▶ _Task inputs_

______

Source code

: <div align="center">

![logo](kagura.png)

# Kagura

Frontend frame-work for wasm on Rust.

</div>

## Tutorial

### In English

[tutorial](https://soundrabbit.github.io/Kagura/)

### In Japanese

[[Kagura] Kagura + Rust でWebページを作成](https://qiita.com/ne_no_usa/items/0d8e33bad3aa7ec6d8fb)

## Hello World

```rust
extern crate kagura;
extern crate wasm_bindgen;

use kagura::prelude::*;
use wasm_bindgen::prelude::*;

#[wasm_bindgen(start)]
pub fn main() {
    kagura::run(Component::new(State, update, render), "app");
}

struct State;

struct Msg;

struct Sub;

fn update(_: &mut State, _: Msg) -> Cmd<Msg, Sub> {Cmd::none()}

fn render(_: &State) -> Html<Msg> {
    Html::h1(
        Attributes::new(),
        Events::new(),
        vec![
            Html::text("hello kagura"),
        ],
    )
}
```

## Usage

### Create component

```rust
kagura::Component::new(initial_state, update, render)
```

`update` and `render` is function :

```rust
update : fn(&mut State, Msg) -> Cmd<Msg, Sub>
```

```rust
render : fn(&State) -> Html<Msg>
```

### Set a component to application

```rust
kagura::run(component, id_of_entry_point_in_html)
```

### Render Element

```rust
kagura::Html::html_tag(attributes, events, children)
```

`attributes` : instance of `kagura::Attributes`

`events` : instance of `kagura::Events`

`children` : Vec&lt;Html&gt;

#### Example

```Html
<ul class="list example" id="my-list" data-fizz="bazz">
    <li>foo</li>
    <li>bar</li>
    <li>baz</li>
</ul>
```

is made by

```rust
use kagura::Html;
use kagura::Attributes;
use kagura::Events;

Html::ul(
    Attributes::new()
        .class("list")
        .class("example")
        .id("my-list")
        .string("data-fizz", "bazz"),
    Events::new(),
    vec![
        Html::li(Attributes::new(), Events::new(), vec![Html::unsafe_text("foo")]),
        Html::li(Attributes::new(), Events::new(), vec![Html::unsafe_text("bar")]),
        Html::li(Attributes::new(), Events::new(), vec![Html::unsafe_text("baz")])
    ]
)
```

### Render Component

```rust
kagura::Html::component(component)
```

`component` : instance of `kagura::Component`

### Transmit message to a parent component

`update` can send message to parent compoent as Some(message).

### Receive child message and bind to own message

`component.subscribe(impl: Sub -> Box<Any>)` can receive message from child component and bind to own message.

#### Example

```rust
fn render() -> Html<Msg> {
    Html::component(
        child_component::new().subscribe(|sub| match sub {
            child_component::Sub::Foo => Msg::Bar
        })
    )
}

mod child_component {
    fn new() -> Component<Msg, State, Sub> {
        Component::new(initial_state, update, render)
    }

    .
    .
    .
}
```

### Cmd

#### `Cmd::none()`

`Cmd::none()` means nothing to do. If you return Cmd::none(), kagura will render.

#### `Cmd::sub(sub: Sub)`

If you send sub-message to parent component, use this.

______

▶ _Exercise prompt_
In the data above, copy every line where the string "crate" appears.

▶ _Task response_
extern crate kagura;
extern crate wasm_bindgen;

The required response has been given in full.